3) The I-just-want-to-be-friends Guy. I've only come across this type once or twice in my life, but they can be even more dangerous than the I'm-still-getting-over-my-ex-girlfriend guy. This is because you're already emotionally involved with him... you love him as a friend. The problem arises when you start to develop a crush on him but he doesn't see you that way. This type enjoys long talks about other girls, cuddling and telling you how great you are. Follow one (of the many) cardinal rules of dating: Friends should stay friends. If he wants to be more than friends, he'll tell you. Or jump you. Either way, you'll know. Don't risk the friendship just because you're horny, it's not worth it.

Of course not everyone fits into these three categories, and there are those guys that actually do want a serious relationship (I've never come across one, but I hear they're out there.)

Oh God, someone save me from my cynicism... now.

6 comments:

~Kelly~ said...

Cynical Cynical Emily!
You have obviously identified these boys, and you know what to look for in them, so why don't you just play along? University is the time to go out and play, to meet new people and to have fun!
Why are you in such a rush to get into a serious relationship? Sure it's good at first, but you always end up getting fucked over in the end.
You have the rest of your life to be in a relationship, don't rush it! The more people you meet now, the more positive you'll be when you meet the "right" guy.
So go out and have fun, meet new people and enjoy the last year and a half of your University career!

Miss.Emily said...

I'm not in a rush, I've just never had a serious relationship so I feel like I'm missing out. I've been going out, having fun and meeting new people for my whole f*ing life! I don't want to do that anymore. I'm old and I'm tired(at least I feel that way.)

~Kelly~ said...

I think you may be rushing into something you may not want! Relationships aren't all they are cracked up to be. And as you said, you've never met a guy who is interested in a serious relationship yet.
Why push it? When it's right, it will happen.

Miss.Emily said...

I'm not pushing anything, and I'm not rushing. I'm in no hurry to get into a relationship and I would never start one with someone who doesn't want one (that makes no sense.) I'm just bitter because I've never experienced a real relationship and I want that experience. I appreciate your optimism and advice dear, but I will remain pessimistic about my lack of relationships (until I have one.)
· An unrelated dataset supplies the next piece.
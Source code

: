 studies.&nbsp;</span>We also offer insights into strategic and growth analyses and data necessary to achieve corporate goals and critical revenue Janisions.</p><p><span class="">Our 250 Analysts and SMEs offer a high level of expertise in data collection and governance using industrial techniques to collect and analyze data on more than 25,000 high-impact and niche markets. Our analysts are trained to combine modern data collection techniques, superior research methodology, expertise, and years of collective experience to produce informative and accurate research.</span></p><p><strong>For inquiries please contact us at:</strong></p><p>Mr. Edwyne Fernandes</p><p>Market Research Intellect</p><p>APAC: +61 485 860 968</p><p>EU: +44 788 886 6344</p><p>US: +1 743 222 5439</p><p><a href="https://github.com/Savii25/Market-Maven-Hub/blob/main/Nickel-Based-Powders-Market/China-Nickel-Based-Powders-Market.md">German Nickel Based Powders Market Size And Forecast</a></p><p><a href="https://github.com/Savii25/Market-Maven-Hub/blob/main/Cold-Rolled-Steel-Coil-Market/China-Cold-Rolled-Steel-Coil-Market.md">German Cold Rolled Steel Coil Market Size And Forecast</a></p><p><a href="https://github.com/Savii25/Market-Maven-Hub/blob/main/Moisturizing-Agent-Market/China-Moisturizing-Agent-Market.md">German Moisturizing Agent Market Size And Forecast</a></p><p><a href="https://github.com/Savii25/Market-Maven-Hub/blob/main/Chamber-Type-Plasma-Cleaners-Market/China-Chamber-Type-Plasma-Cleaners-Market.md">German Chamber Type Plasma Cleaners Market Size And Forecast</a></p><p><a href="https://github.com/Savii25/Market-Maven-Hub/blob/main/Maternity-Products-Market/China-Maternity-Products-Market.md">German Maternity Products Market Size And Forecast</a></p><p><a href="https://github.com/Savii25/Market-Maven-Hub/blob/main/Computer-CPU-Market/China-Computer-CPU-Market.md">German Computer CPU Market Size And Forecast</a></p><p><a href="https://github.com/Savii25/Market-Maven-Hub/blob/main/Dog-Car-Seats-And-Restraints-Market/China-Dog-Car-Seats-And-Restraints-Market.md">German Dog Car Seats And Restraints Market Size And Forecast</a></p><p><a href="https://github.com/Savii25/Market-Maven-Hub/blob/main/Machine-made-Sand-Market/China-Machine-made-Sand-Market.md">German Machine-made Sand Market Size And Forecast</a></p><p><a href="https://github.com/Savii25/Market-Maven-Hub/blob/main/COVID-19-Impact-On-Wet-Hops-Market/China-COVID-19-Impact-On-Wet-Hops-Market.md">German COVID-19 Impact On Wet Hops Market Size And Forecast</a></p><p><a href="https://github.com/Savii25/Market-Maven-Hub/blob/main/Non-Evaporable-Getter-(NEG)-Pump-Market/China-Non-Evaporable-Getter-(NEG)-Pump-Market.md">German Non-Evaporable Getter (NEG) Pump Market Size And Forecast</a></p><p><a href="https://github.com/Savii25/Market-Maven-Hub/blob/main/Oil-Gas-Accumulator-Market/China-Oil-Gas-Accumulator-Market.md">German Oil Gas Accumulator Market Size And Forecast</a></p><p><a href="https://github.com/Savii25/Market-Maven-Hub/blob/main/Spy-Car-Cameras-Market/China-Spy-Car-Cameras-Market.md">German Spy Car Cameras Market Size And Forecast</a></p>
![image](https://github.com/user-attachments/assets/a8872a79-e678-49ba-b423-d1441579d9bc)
I think people will stop leaving comments because I constantly put them down, haha! I'm just the devil's advocate.

Anonymous said...

Date a nerd. They'll treat ya right. :D And you may be pleasantly surprised.

Anonymous said...

Emily,
Relationships can be fantastic providing they're with the right person... However, when it is with the wrong person, every day is Hell and you have no idea why you are so miserable (i speak from experience). I am a firm believer that you can have found someone fantastic, you are both the right people but the timing is just horrible. It can also be the other way around - wrong people, but the timing is right and therefore you end up in a relationship that really you just don't want to be in. (again - been there, done that) My advice - change nothing. You are fantastic the way you are and if these boys that you have met can't see that then they aren't worthy of your time. I know this is probably the last that you want to hear, but it will happen in time. When you are least expecting it and think you have gotten over that one person you want, things will suddenly turn around and the sky will seem just a little brighter. Keep smiling, you are beautiful.